:: RECORDS TO USE ::

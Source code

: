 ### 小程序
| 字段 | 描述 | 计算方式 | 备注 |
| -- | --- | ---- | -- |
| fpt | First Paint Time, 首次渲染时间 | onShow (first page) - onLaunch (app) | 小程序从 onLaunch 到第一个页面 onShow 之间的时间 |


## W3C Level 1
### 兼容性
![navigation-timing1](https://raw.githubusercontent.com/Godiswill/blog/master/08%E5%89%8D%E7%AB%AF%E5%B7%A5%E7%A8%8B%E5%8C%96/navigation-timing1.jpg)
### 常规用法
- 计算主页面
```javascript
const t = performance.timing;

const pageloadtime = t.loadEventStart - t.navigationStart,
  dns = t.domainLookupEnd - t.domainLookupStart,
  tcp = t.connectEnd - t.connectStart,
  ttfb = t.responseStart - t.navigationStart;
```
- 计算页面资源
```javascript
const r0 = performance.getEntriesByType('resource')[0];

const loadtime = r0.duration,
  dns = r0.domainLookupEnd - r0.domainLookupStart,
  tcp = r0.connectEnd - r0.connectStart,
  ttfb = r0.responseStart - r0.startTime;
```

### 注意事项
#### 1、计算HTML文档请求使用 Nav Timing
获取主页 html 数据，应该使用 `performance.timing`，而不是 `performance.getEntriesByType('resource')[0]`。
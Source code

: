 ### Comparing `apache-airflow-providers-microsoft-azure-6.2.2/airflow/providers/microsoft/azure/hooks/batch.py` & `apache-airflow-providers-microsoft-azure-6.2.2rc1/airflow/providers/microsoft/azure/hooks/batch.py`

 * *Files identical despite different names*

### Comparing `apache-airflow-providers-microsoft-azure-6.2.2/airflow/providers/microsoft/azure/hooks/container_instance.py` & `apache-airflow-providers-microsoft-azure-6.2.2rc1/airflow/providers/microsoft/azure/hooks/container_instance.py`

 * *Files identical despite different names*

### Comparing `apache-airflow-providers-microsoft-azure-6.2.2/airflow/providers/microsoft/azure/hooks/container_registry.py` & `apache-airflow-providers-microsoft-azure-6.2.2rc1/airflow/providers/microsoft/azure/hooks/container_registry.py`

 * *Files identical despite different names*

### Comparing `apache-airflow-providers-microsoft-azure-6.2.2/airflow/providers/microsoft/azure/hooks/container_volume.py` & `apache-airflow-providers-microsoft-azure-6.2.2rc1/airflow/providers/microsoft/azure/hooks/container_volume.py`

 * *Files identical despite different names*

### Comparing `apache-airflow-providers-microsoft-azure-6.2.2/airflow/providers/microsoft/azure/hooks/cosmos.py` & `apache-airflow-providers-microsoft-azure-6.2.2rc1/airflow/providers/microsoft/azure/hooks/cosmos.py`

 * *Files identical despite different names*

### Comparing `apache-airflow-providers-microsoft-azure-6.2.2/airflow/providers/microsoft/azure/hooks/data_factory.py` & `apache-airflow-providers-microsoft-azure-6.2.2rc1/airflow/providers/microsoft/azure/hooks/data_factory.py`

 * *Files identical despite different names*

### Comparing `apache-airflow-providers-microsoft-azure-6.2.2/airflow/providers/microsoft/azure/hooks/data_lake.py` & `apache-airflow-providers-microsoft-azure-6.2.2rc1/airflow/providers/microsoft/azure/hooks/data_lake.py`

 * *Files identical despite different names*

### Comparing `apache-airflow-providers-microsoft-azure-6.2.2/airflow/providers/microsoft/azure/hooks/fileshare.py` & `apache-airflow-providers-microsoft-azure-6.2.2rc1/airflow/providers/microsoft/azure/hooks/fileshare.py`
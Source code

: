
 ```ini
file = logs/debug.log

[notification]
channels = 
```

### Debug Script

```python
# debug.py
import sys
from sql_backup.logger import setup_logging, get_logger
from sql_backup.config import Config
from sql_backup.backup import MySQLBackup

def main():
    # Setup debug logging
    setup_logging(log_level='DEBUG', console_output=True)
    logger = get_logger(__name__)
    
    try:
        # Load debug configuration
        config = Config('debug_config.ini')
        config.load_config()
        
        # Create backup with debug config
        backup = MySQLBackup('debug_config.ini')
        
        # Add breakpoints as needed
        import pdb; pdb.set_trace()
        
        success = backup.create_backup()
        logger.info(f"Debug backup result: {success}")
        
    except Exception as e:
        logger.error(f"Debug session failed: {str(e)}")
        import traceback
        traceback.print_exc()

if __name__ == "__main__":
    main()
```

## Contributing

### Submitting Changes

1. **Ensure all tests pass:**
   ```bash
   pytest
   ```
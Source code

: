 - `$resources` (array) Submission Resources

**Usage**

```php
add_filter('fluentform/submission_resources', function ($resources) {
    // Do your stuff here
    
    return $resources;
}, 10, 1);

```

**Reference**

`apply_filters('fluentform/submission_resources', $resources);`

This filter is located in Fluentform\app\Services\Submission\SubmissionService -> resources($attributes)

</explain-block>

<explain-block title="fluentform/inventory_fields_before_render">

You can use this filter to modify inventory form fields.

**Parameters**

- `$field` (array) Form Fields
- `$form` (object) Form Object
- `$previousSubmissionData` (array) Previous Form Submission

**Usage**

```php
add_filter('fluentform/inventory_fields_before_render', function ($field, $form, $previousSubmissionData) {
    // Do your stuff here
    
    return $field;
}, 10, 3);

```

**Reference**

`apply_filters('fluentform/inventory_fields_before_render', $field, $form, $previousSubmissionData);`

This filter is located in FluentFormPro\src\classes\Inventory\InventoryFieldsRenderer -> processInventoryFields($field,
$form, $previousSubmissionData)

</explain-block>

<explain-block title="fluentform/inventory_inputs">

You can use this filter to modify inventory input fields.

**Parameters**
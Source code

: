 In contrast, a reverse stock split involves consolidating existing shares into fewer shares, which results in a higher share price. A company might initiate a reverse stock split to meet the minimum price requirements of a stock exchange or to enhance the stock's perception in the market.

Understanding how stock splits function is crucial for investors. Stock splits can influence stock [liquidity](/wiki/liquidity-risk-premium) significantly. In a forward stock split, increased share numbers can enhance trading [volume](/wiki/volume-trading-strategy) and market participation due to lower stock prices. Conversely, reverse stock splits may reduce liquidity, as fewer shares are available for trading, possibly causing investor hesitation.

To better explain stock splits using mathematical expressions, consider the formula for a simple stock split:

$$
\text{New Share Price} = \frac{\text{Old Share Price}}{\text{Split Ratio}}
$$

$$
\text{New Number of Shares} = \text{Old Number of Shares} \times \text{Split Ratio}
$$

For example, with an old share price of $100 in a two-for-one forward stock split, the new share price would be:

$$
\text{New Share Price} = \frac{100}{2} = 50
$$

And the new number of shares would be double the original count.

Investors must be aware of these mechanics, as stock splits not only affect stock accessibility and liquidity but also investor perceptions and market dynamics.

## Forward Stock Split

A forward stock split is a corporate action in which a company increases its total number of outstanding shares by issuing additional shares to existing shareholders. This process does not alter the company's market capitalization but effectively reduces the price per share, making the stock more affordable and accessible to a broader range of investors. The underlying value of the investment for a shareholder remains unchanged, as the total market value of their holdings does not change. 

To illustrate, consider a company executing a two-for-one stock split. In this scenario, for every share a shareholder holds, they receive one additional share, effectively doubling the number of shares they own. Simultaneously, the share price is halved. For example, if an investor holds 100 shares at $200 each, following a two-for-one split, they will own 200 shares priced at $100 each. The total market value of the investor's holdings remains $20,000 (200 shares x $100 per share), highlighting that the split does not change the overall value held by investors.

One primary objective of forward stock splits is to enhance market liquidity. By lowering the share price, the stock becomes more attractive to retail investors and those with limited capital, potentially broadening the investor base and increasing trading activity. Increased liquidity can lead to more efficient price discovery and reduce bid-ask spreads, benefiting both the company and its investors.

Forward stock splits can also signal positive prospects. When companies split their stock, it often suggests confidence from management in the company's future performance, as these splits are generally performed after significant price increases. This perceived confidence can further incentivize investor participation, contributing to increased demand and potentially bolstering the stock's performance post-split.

:::

### DESCRIPTION OF THE TASK
What lines in the entries contain "additional"? Report each one by copying it.

### WRITTEN RESPONSE
A forward stock split is a corporate action in which a company increases its total number of outstanding shares by issuing additional shares to existing shareholders. This process does not alter the company's market capitalization but effectively reduces the price per share, making the stock more affordable and accessible to a broader range of investors. The underlying value of the investment for a shareholder remains unchanged, as the total market value of their holdings does not change. 
To illustrate, consider a company executing a two-for-one stock split. In this scenario, for every share a shareholder holds, they receive one additional share, effectively doubling the number of shares they own. Simultaneously, the share price is halved. For example, if an investor holds 100 shares at $200 each, following a two-for-one split, they will own 200 shares priced at $100 each. The total market value of the investor's holdings remains $20,000 (200 shares x $100 per share), highlighting that the split does not change the overall value held by investors.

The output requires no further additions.